[Collection entries]
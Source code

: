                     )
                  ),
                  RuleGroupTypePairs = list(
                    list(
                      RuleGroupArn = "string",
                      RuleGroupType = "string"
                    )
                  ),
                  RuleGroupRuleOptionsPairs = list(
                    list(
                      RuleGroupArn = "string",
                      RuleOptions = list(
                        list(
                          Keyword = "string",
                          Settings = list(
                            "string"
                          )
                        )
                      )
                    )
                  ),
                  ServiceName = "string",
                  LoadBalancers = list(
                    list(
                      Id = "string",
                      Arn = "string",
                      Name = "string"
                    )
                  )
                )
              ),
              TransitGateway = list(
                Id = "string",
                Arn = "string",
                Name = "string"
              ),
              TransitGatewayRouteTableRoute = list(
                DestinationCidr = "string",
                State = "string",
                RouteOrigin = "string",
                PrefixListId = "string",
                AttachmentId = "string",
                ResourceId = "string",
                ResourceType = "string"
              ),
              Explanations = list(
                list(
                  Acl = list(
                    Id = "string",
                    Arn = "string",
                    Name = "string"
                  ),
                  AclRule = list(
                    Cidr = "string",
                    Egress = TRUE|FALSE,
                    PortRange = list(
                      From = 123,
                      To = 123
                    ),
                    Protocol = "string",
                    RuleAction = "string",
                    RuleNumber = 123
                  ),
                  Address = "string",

---

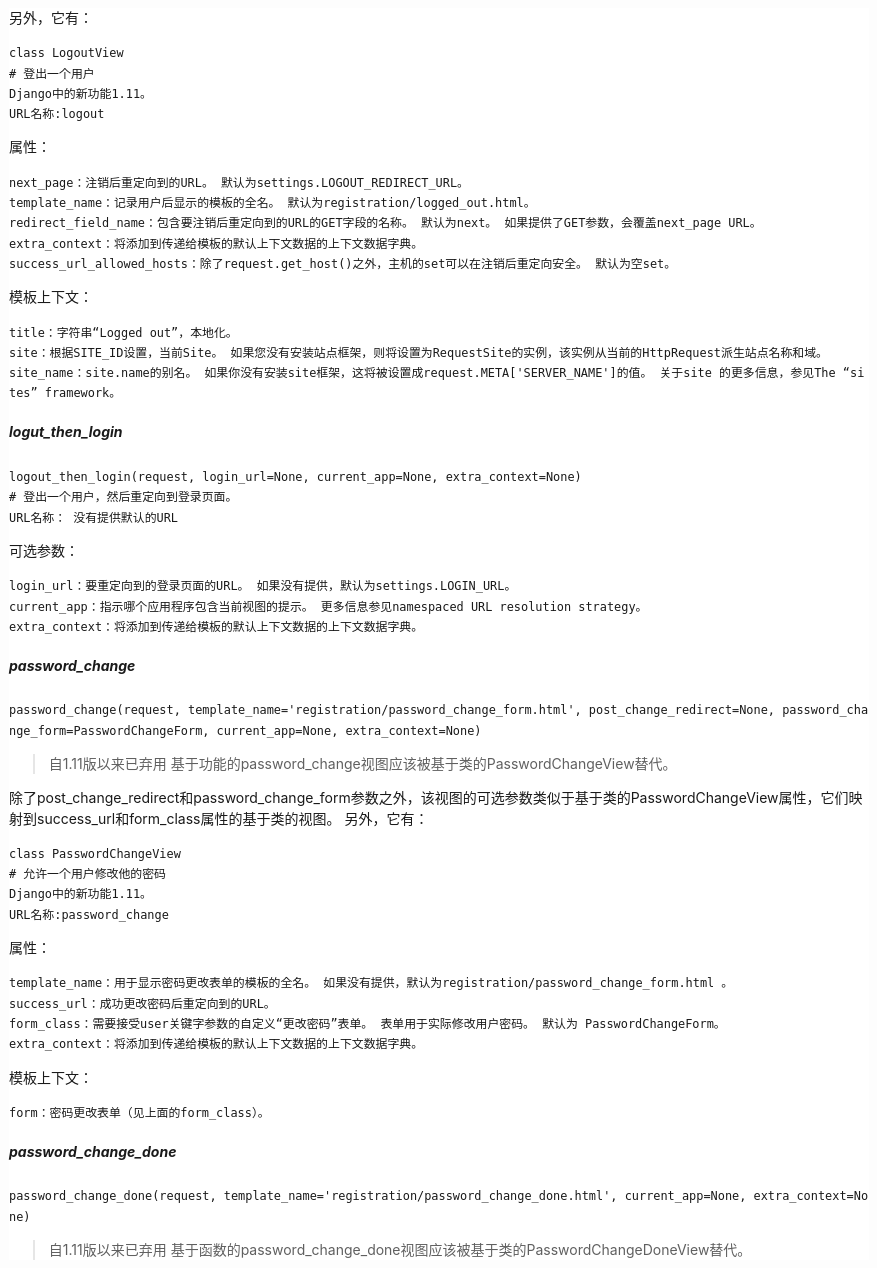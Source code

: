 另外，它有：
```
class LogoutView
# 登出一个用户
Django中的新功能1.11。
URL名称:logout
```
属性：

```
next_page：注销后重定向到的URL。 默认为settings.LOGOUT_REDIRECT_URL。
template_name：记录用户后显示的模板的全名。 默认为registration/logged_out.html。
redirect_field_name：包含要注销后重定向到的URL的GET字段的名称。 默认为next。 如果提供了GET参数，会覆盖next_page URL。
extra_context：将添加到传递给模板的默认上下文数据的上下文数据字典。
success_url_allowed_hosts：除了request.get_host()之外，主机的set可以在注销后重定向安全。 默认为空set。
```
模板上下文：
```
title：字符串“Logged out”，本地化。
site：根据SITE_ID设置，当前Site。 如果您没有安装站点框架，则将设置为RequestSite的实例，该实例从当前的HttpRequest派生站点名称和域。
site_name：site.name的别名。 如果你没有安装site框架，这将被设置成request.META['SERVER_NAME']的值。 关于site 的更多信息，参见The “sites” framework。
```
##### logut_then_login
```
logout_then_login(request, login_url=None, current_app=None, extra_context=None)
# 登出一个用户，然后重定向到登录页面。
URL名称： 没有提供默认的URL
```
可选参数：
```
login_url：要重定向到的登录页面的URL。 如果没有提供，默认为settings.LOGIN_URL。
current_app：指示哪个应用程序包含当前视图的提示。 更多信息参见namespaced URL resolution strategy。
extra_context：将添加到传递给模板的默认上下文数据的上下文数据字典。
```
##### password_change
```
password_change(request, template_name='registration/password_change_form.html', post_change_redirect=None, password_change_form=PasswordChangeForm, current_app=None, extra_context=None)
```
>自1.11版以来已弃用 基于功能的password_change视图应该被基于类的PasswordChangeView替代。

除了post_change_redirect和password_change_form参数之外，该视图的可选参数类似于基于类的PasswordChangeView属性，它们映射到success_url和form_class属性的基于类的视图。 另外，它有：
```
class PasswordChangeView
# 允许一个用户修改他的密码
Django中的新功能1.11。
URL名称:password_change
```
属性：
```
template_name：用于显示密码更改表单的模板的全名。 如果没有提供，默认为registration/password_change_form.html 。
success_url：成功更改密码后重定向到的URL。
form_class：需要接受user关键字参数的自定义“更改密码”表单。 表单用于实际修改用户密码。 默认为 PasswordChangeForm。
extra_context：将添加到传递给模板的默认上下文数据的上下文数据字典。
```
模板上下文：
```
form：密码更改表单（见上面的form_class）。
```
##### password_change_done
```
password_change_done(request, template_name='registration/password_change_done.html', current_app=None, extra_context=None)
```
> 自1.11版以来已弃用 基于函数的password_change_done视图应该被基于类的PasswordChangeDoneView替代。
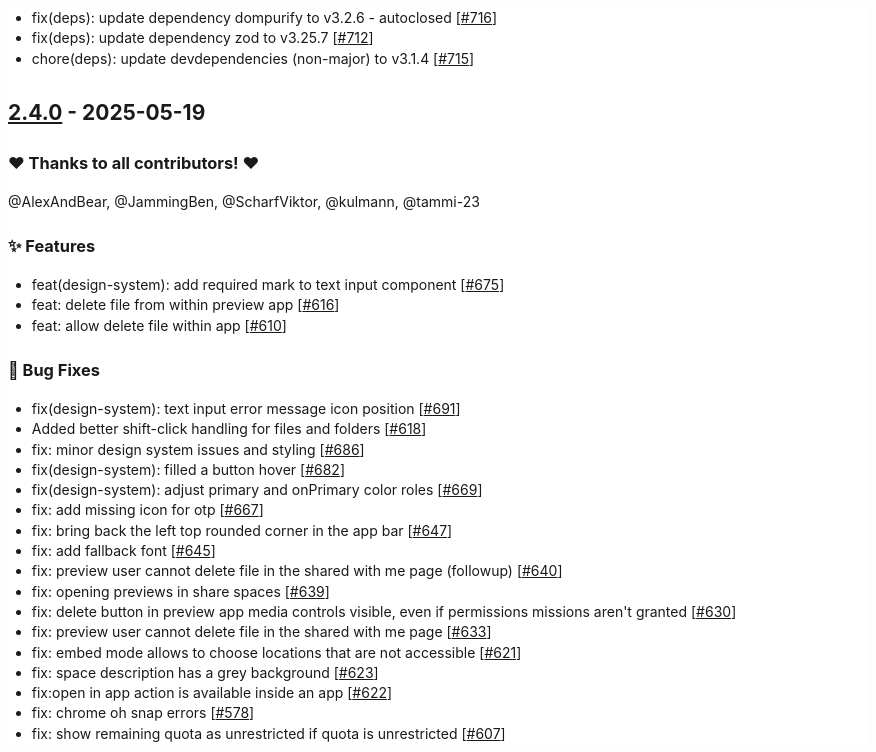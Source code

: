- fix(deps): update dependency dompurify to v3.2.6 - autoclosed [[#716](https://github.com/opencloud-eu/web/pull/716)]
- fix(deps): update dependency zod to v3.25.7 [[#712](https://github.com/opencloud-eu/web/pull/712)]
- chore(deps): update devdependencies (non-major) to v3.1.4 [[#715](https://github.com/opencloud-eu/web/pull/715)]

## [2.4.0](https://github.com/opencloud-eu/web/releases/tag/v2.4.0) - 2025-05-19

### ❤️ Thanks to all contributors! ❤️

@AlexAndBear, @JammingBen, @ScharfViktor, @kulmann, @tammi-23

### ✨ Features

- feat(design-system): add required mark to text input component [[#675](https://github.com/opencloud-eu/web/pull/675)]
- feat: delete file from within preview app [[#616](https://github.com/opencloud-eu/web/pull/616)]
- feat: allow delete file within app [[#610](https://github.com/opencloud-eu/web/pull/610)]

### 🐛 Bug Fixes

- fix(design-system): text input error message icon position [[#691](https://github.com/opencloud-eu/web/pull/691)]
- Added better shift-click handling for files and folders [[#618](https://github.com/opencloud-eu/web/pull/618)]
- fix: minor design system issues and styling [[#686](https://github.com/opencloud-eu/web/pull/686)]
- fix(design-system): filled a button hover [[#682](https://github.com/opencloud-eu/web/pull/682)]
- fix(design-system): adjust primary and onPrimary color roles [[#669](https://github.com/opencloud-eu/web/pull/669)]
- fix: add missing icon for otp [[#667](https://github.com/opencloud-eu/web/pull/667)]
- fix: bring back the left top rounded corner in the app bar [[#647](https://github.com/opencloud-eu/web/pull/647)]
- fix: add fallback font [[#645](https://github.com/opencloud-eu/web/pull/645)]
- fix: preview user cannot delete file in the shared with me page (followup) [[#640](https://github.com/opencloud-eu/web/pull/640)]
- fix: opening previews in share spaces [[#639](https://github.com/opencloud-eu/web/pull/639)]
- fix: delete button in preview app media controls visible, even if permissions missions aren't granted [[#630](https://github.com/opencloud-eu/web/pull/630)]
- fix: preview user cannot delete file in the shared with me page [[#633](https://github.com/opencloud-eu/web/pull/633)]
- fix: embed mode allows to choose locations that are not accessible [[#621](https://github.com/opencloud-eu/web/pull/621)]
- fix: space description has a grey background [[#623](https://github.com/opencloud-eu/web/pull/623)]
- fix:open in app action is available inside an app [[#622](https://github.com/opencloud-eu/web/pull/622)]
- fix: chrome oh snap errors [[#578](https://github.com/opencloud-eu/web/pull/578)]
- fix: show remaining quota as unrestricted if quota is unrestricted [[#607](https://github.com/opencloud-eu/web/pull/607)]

Exercise objective: If a line in the records above contains "icon", copy that line.

Your response:
- fix(design-system): text input error message icon position [[#691](https://github.com/opencloud-eu/web/pull/691)]
- fix: add missing icon for otp [[#667](https://github.com/opencloud-eu/web/pull/667)]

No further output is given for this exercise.